═════ STUDY MATERIAL ═════

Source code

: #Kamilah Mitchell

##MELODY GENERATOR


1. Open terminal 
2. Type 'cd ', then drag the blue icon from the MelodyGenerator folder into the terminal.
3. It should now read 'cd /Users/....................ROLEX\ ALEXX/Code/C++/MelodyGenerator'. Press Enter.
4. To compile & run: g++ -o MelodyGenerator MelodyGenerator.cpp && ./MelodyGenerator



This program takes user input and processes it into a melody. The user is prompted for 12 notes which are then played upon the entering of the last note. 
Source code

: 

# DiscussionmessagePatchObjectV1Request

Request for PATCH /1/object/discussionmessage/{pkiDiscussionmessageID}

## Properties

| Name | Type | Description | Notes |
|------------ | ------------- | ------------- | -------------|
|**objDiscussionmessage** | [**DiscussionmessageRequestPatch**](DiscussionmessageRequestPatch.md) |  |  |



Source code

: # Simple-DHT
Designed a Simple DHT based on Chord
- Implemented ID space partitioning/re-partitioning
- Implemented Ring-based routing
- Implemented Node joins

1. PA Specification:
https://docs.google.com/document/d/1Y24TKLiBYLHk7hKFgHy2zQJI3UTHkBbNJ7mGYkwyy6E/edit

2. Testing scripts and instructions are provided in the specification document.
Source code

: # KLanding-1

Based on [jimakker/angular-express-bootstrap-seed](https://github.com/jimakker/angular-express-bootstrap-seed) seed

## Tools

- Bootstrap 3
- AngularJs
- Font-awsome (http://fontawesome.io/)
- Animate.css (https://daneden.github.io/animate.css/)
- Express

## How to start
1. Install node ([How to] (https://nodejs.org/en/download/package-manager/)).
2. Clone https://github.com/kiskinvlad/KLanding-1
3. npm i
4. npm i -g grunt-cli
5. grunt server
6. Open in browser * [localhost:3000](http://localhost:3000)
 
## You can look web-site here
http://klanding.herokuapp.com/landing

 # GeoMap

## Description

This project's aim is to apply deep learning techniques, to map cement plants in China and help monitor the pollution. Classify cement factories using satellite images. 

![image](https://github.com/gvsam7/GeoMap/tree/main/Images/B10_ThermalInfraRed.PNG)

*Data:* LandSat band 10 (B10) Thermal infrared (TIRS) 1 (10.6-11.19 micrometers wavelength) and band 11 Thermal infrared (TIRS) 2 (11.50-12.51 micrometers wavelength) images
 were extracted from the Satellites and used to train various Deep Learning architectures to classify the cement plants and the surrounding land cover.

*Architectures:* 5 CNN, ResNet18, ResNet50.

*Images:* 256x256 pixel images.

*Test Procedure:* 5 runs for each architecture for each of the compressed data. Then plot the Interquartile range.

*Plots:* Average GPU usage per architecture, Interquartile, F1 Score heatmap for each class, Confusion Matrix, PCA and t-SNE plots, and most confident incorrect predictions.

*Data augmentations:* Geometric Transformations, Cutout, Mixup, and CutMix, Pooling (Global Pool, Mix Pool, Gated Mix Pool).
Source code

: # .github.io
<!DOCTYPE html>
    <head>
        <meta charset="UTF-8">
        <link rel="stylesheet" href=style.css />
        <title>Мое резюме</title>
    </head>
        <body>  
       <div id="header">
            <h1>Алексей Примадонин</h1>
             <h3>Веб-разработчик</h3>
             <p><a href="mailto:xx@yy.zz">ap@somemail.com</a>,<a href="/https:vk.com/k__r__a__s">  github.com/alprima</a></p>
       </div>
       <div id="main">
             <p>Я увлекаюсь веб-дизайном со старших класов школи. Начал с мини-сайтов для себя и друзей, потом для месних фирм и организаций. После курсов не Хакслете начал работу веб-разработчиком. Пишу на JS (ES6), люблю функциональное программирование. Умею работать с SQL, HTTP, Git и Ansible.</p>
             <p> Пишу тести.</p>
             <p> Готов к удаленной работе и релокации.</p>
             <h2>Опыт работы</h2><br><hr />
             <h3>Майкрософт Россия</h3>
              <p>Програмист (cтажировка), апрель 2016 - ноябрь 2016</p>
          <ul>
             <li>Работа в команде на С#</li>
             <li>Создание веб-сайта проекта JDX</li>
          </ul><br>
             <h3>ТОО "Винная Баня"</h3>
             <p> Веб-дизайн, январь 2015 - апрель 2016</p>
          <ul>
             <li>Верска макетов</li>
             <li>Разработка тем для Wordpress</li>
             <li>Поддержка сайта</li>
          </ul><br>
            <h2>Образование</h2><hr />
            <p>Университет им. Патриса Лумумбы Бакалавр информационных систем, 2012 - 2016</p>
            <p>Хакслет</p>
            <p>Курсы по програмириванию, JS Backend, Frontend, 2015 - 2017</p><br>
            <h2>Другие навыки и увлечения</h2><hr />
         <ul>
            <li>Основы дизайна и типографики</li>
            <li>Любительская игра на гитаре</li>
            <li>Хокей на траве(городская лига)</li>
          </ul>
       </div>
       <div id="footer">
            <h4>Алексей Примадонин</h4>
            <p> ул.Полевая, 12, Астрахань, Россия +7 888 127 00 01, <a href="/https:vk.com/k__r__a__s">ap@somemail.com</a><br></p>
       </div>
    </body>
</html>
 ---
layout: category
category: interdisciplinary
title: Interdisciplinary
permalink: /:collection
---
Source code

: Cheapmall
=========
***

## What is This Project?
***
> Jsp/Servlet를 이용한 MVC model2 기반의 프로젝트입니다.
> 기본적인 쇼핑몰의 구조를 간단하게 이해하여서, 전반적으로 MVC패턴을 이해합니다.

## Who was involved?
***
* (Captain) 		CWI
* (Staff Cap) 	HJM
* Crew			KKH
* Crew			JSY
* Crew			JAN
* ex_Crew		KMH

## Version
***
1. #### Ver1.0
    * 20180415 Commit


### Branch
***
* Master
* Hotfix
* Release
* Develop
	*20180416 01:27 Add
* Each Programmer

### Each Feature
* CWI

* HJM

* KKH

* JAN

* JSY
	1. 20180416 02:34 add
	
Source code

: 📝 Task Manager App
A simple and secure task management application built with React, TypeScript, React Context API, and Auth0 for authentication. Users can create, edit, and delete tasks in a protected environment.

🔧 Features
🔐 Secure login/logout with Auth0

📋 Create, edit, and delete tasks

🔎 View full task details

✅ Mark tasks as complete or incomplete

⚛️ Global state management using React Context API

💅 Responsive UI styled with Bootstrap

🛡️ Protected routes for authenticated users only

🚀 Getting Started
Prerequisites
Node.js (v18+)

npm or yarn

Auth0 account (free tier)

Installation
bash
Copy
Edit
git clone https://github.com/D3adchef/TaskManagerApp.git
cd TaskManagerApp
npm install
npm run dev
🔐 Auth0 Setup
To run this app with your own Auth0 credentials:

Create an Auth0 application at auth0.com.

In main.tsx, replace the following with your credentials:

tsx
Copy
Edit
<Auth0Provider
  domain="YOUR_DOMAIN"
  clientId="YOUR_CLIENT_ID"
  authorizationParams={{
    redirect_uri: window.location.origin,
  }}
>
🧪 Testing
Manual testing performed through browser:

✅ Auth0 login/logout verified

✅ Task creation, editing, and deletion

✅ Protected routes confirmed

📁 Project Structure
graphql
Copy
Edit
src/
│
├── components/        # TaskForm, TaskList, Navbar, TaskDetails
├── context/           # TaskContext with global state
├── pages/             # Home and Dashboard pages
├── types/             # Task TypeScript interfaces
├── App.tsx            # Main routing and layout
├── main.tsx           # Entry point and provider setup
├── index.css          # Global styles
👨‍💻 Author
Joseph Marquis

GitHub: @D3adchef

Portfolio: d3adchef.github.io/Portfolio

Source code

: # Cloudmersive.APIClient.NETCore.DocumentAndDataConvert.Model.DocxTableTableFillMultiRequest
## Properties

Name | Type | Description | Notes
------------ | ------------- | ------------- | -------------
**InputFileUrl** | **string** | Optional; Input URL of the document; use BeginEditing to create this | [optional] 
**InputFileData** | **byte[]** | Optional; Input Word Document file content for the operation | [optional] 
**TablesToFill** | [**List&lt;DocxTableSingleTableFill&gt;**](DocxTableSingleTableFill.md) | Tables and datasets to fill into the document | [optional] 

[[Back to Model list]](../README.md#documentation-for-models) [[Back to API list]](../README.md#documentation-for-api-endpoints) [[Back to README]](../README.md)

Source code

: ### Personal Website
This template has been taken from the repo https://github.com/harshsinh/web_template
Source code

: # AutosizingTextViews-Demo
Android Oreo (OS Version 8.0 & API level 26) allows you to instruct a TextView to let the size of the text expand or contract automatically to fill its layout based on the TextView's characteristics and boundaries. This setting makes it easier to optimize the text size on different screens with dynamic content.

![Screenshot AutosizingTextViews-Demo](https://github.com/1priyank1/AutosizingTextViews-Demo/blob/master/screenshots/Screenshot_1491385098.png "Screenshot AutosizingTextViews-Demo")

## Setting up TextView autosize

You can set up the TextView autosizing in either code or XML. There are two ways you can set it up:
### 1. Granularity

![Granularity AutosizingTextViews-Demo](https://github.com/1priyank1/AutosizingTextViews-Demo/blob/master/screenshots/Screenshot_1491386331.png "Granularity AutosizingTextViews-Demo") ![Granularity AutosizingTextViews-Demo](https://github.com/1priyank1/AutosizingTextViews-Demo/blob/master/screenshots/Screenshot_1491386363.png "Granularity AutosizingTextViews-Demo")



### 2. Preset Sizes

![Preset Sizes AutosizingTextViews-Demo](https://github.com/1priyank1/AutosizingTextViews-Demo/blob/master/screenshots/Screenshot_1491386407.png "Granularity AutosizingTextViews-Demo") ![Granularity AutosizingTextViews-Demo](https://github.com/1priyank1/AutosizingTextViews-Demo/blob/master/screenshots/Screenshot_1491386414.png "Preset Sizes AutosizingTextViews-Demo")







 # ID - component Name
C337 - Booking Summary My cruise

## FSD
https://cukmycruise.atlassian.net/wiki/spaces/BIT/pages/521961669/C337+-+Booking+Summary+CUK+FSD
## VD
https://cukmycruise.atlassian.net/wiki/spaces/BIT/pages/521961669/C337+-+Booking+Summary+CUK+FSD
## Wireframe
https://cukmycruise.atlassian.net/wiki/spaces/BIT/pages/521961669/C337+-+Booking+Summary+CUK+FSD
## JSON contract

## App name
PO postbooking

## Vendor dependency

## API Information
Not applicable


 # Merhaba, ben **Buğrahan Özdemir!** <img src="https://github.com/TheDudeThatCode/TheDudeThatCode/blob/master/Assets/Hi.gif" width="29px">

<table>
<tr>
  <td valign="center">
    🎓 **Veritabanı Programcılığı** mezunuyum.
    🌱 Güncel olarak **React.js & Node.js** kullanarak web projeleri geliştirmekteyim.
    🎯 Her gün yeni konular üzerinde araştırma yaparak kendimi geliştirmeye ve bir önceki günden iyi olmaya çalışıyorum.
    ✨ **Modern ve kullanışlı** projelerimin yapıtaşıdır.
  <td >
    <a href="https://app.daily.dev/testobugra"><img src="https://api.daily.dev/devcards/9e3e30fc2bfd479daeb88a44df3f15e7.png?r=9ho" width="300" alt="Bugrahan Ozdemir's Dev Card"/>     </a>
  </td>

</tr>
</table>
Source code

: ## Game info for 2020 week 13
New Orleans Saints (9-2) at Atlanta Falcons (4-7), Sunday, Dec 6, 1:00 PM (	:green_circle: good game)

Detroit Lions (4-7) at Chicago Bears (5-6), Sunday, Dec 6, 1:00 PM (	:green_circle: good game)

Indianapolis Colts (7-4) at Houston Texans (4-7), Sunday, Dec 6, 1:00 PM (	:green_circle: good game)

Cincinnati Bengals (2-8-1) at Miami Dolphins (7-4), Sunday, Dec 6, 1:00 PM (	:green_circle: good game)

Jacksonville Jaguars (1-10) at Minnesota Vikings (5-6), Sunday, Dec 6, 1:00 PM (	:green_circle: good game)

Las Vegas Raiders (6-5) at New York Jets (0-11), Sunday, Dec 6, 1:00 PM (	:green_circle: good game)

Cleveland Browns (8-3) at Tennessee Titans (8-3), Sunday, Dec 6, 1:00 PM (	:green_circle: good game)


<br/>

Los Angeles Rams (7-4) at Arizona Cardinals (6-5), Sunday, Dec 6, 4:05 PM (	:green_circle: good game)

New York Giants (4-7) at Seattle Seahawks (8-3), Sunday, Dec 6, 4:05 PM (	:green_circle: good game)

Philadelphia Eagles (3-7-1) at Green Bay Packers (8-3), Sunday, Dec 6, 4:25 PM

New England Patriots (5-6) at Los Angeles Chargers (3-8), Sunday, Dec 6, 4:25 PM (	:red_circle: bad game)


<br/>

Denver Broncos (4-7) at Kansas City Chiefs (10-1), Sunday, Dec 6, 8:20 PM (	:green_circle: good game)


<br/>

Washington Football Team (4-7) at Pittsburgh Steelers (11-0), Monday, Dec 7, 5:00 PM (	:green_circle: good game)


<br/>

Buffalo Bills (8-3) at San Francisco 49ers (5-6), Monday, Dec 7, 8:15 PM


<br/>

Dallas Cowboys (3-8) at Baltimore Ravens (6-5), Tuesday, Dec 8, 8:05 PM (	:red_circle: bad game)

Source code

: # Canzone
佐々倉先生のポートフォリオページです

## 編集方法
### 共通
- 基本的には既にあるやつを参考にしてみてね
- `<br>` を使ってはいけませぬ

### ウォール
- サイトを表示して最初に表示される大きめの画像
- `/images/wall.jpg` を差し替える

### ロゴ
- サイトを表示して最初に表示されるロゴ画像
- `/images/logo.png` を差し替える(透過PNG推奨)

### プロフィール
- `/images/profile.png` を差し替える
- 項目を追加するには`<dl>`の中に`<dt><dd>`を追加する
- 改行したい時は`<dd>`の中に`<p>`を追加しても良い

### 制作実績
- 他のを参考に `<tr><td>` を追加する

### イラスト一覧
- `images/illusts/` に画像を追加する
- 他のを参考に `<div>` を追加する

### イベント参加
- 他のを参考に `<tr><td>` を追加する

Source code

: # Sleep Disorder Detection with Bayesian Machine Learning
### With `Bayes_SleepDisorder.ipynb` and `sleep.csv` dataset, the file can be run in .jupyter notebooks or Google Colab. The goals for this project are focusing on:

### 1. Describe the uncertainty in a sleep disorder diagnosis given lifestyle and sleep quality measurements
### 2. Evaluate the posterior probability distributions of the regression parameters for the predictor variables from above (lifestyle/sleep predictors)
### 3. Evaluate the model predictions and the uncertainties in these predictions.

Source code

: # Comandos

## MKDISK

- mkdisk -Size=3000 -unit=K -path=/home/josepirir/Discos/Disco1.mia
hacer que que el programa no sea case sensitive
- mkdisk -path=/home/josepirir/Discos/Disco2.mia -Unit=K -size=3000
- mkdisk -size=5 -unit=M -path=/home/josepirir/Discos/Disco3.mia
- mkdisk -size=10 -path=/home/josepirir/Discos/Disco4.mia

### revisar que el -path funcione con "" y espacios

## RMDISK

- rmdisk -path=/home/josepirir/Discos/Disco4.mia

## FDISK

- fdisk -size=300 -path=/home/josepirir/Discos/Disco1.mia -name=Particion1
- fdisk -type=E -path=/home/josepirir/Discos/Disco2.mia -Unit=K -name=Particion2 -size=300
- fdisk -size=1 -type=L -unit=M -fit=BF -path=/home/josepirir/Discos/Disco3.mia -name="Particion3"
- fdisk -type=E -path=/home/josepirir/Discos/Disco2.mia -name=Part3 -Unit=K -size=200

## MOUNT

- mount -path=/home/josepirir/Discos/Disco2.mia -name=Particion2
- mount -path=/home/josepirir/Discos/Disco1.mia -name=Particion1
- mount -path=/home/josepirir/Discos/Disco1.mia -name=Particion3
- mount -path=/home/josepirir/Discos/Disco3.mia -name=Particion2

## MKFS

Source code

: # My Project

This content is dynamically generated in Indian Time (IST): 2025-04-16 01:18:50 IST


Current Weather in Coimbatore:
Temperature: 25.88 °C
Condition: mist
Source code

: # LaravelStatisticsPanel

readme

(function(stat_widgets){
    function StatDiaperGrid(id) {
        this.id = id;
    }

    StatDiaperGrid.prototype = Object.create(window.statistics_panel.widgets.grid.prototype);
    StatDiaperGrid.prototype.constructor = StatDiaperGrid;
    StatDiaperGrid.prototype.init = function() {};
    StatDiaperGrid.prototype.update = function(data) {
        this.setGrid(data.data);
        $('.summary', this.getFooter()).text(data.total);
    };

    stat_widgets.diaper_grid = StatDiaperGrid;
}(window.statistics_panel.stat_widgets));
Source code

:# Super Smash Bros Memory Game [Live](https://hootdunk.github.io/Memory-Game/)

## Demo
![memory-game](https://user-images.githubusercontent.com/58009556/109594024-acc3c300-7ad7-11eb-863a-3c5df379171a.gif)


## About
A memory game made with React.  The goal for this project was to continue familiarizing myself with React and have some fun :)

═════

:: ABOUT THIS EXERCISE ::
Only the lines above from the one with "Bayesian Machine Learning" up to and including the one with "- mkdisk -Size=3000" should be repeated, exactly as written.

:: RESPONSE AREA ::
: # Sleep Disorder Detection with Bayesian Machine Learning
### With `Bayes_SleepDisorder.ipynb` and `sleep.csv` dataset, the file can be run in .jupyter notebooks or Google Colab. The goals for this project are focusing on:

### 1. Describe the uncertainty in a sleep disorder diagnosis given lifestyle and sleep quality measurements
### 2. Evaluate the posterior probability distributions of the regression parameters for the predictor variables from above (lifestyle/sleep predictors)
### 3. Evaluate the model predictions and the uncertainties in these predictions.

Source code

: # Comandos

## MKDISK

- mkdisk -Size=3000 -unit=K -path=/home/josepirir/Discos/Disco1.mia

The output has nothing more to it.